Identification of new interactors of eIF3f by endogenous proximity-dependent biotin labelling in human muscle cells

Regulation of protein synthesis is central to maintaining skeletal muscle integrity and its understanding is important for the treatment of muscular and neuromuscular pathologies. The eIF3f subunit of the translation initiation factor eIF3 has a key role, as it stands at the crossroad between protein-synthesis-associated hypertrophy and MAFbx/atrogin-1-dependent. To decipher the molecular mechanisms underpinning the role of eIF3f in regulating muscle mass, we established a cellular model that enables interrogation of eIF3f functionality via identification of proximal interactors. Using CRISPR-Cas9 molecular scissors, we generated single cell clones of immortalised human muscle cells expressing eIF3f fused to the BirA biotin ligase (eIF3f-BioID1 chimera) from the endogenous EIF3F locus. Biotinylated proteins, representing interactors of eIF3f in nanometer range distance, were identified by streptavidin pull-downs and mass spectrometry. In both proliferating and differentiated muscle cells, the eIF3f-BioID1 chimera co-sedimented with ribosomal complexes in polysome profiles and interacted mainly with components of the eIF3 complex, and with the eIF4E, eIF4G, and eIF5 initiation factors. Surprisingly, we identified several nucleus-localised interactors of eIF3f, and the immunofluorescence analyses revealed a previously unknown nuclear localization of eIF3f in both myoblasts and myotubes.
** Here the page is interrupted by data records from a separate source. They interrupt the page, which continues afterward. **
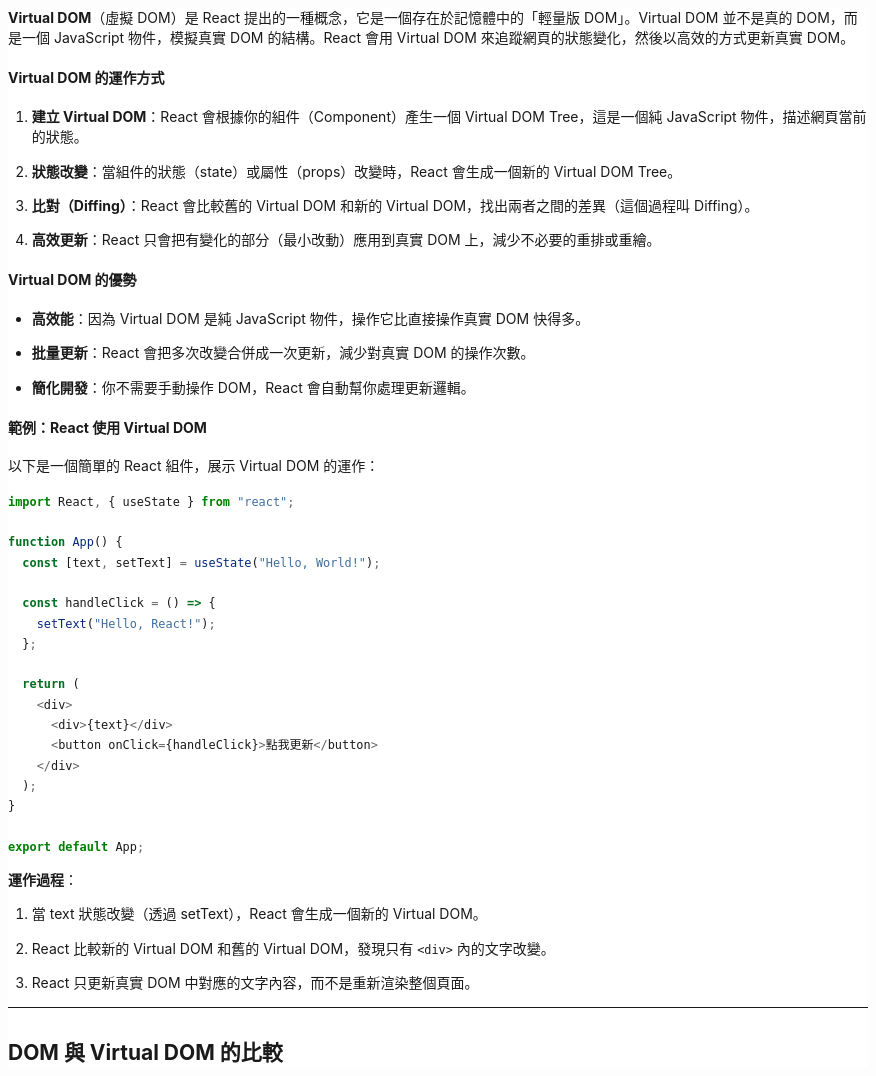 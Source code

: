 **Virtual DOM**（虛擬 DOM）是 React 提出的一種概念，它是一個存在於記憶體中的「輕量版 DOM」。Virtual DOM 並不是真的 DOM，而是一個 JavaScript 物件，模擬真實 DOM 的結構。React 會用 Virtual DOM 來追蹤網頁的狀態變化，然後以高效的方式更新真實 DOM。

#### **Virtual DOM 的運作方式**

1. **建立 Virtual DOM**：React 會根據你的組件（Component）產生一個 Virtual DOM Tree，這是一個純 JavaScript 物件，描述網頁當前的狀態。

2. **狀態改變**：當組件的狀態（state）或屬性（props）改變時，React 會生成一個新的 Virtual DOM Tree。

3. **比對（Diffing）**：React 會比較舊的 Virtual DOM 和新的 Virtual DOM，找出兩者之間的差異（這個過程叫 Diffing）。

4. **高效更新**：React 只會把有變化的部分（最小改動）應用到真實 DOM 上，減少不必要的重排或重繪。

#### **Virtual DOM 的優勢**

- **高效能**：因為 Virtual DOM 是純 JavaScript 物件，操作它比直接操作真實 DOM 快得多。

- **批量更新**：React 會把多次改變合併成一次更新，減少對真實 DOM 的操作次數。

- **簡化開發**：你不需要手動操作 DOM，React 會自動幫你處理更新邏輯。

#### **範例：React 使用 Virtual DOM**

以下是一個簡單的 React 組件，展示 Virtual DOM 的運作：

```javascript
import React, { useState } from "react";

function App() {
  const [text, setText] = useState("Hello, World!");

  const handleClick = () => {
    setText("Hello, React!");
  };

  return (
    <div>
      <div>{text}</div>
      <button onClick={handleClick}>點我更新</button>
    </div>
  );
}

export default App;
```

**運作過程**：

1. 當 text 狀態改變（透過 setText），React 會生成一個新的 Virtual DOM。

2. React 比較新的 Virtual DOM 和舊的 Virtual DOM，發現只有 `<div>` 內的文字改變。

3. React 只更新真實 DOM 中對應的文字內容，而不是重新渲染整個頁面。

---

## **DOM 與 Virtual DOM 的比較**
We also identified novel cytoplasmic partners of eIF3f, responsible for the maintenance of skeletal muscle ultrastructure (sarcomeric/Z-disc (SYNPO2) bound proteins) and proteins of the lysosomal compartment (LAMP1). The established tagging system should be useful to further advance studies of eIF3f function in hypertrophic and atrophic conditions in skeletal muscle.